April 30, 2026
GitHub's reliability has cratered to 86.75% real uptime according to independent trackers, with daily outages, ~2,800 merged PRs silently reverted in a single incident, and an RCE vulnerability that could access millions of repos.[1]Theo - t3.gg Mitchell Hashimoto — GitHub user #1299, creator of Vagrant and Terraform — announced he's moving his 50K-star Ghostty project off the platform after 18 years.[2]Fireship Meanwhile, a name-squatter on the tanstack NPM package went unaddressed for months despite creator Tanner Linsley's reports, and the squatted package is now shipping .env-stealing malware.[1]Theo - t3.gg
~02:00 Theo walks through an independent uptime tracker showing GitHub at 86.75% — meaning roughly 3+ hours of downtime per day. A catastrophic merge queue incident silently reverted ~2,800 PRs that had already been merged, with no notification to affected developers. GitHub COO Kyle's public response used inflated denominators to make 0.07% sound small, with zero apology.
"I would fire Kyle over this response. It's the most pathetic, disingenuous, minimizing non-apology I've ever seen from a company at this scale."
~10:00 GitHub has no CEO — the last one left and was never replaced. The platform reports to a Microsoft VP who simultaneously runs Azure DevOps and Copilot and sits on Atlassian's board. Product and engineering are completely siloed with no shared leadership. Theo argues this structural problem is the root cause of every reliability issue.

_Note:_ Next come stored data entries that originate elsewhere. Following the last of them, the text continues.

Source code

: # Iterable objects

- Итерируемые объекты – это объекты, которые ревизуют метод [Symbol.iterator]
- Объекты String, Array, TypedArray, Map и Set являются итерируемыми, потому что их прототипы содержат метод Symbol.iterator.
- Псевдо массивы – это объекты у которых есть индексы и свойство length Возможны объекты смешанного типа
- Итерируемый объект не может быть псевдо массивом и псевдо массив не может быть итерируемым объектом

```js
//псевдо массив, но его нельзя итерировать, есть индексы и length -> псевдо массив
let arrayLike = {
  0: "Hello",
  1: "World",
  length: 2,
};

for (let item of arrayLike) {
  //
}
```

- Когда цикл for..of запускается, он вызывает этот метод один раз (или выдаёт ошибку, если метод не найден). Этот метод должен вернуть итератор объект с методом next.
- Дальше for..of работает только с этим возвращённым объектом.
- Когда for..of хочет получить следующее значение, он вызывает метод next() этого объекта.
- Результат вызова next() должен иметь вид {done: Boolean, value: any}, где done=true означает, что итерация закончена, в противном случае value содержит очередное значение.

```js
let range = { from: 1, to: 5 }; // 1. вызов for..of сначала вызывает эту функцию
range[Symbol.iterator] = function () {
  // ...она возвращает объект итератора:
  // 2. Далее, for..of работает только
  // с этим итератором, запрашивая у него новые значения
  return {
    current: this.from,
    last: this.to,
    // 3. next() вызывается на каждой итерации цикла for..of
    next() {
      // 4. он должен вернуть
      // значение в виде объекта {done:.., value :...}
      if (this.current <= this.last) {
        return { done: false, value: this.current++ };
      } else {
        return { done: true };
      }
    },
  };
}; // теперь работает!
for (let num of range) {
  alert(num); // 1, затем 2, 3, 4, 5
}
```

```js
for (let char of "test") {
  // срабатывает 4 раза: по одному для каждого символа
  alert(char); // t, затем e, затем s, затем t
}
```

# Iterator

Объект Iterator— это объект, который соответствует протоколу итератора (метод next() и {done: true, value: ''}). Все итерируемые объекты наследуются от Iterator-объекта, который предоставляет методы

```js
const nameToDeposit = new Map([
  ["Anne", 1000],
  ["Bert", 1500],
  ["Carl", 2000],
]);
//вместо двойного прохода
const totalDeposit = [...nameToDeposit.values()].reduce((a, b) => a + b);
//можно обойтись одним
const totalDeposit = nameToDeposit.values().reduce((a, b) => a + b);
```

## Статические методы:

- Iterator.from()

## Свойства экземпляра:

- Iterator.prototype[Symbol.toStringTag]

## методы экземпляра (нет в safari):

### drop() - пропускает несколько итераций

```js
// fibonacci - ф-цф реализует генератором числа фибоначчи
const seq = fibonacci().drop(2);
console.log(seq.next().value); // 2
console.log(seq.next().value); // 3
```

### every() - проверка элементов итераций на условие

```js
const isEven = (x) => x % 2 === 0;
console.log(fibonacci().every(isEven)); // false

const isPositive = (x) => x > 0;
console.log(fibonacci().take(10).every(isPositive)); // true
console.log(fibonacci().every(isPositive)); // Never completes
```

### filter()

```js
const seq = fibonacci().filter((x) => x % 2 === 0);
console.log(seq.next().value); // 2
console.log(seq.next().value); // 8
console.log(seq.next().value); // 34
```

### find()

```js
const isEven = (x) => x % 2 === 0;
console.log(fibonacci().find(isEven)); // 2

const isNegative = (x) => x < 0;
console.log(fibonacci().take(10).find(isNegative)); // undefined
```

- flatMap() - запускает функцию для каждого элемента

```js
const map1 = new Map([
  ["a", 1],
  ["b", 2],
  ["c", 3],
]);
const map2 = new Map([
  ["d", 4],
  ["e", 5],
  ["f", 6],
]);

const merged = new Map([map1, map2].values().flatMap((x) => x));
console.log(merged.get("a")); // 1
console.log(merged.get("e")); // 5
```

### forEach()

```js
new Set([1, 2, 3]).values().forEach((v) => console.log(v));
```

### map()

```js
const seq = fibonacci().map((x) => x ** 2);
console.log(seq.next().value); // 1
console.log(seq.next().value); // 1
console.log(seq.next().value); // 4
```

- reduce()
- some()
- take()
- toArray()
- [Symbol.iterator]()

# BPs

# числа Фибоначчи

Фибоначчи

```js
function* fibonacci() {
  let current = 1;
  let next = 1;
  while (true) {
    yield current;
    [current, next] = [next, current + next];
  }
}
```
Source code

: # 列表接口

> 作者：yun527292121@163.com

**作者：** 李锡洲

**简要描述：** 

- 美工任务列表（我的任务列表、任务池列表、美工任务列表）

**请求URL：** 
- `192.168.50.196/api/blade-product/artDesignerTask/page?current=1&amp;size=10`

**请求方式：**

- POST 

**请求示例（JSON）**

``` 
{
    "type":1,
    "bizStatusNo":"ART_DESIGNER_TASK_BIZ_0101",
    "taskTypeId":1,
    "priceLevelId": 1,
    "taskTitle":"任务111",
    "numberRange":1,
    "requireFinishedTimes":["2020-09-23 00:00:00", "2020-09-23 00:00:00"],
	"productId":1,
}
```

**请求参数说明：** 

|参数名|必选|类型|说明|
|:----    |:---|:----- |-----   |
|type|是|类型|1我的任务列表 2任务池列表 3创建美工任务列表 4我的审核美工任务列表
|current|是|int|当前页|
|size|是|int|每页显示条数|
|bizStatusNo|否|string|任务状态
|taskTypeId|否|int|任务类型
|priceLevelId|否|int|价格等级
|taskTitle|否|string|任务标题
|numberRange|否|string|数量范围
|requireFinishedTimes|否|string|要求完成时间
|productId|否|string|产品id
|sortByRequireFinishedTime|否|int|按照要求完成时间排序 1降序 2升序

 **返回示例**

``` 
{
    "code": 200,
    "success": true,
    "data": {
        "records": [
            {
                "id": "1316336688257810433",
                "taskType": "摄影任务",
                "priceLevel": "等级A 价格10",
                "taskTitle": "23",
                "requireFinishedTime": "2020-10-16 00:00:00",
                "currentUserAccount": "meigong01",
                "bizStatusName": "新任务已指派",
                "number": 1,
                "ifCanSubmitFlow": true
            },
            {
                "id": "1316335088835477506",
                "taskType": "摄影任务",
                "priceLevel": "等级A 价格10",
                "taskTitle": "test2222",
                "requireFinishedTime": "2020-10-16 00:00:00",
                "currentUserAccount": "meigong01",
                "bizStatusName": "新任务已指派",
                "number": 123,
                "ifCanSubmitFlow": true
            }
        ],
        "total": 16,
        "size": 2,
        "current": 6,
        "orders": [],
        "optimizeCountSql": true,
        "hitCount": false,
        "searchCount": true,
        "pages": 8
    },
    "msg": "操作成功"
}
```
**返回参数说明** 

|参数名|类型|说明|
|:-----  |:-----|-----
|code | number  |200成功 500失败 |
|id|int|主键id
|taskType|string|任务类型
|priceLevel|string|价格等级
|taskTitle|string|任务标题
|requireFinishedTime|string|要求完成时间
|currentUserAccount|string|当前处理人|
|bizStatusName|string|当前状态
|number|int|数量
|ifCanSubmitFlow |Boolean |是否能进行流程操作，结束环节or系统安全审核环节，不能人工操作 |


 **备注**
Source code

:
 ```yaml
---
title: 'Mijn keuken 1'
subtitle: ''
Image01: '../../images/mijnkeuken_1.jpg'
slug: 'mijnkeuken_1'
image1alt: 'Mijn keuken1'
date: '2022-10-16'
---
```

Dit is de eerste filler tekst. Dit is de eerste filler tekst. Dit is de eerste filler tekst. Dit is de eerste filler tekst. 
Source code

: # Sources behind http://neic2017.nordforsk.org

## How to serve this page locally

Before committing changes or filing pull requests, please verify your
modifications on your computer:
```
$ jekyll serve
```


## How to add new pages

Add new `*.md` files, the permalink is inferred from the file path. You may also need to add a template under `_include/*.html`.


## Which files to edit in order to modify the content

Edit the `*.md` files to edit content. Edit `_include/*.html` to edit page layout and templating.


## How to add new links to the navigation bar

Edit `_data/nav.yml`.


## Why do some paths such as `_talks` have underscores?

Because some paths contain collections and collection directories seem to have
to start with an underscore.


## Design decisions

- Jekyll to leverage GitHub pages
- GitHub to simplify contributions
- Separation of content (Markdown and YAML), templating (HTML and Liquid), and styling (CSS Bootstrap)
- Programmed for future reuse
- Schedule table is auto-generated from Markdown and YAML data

~03:00 A Wiz researcher discovered a remote code execution vulnerability where unsanitized git push options could break out of internal headers and execute arbitrary code. Fireship also covers a botnet attack on GitHub's code search and a broader pattern of AI agents hammering the infrastructure.[2]Fireship
Mitchell Hashimoto's emotional blog post — where he documented daily outages in a personal journal — signals a tipping point. When the creator of some of the most important infrastructure tools in the industry publicly breaks up with your platform, the crisis is real. A related kernel exploit (CVE-2026-31431) affecting every Linux distro since 2017 also dropped today, adding to the infrastructure security anxiety.[3]Better Stack — Linux Exploit
Four Magnificent Seven companies — Alphabet, Amazon, Meta, and Microsoft — all beat earnings expectations, but the headline is AI capex: Microsoft announced $190B for the year, Meta raised guidance to $125–145B, and Alphabet's capex jumped to $35.7B in a single quarter.[4]Morning Brew Google Cloud hit $20B revenue (vs. $18.4B expected), and Alphabet stock rose 7% after-hours on what Sundar Pichai called its strongest consumer AI quarter ever.[5]Sherwood Snacks
Profit jumped 81%, driven by AI investments. Google Cloud's $20B quarter crushed the $18.4B estimate on surging Gemini and AI infrastructure adoption. Alphabet also booked $37.7B in equity gains from stakes in Anthropic and SpaceX.[5]Sherwood Snacks
Beat on revenue (ads up 33% to $55B) but stock fell ~6% after-hours. Investors balked at Meta raising capex guidance to $125–145B — above the $122.6B consensus. When asked about the spending plan, Zuckerberg said he doesn't have "a very precise plan," only "a sense of the shape." Meta also warned that its youth safety lawsuits "may ultimately result in a material loss."[4]Morning Brew
Microsoft cited persistent high-priced memory while announcing $190B yearly capex. Copilot added 5M paid users (total: 20M), but investors worry about demand. Amazon's AWS hit $37.6B (beat $36.7B estimate) with 28% YoY growth. Advertising also beat at $17.24B.[4]Morning Brew
The Fed held rates steady at 3.5–3.75% with four dissenters — the most since 1992. Jerome Powell held his final press conference as Fed chair, saying inflation from the Iran war "hasn't even peaked yet." Powell will remain as a governor while under investigation, becoming the first chair since 1948 to vacate the throne but stay on the board.[6]Morning Brew — Powell April is on track to be tech stocks' best month since the start of the Covid pandemic, with the Nasdaq up 14%.[4]Morning Brew
Venture-subsidized flat-fee AI pricing is giving way to usage-based billing as agentic token consumption explodes. GitHub Copilot announced model multipliers revealing ~6x price hikes for frontier models, Anthropic is rationing compute and pushing Claude Code users to API billing, and Goldman Sachs reports AI inference costs approaching 10% of headcount at some companies.[7]AI Daily Brief
~05:00 Anthropic is showing signs of severe infrastructure strain: outages, metered compute, withholding their largest model, accidental API charges, and org-level bans. The host argues this is a direct consequence of agentic usage — Claude Code sessions consume orders of magnitude more tokens than chat conversations.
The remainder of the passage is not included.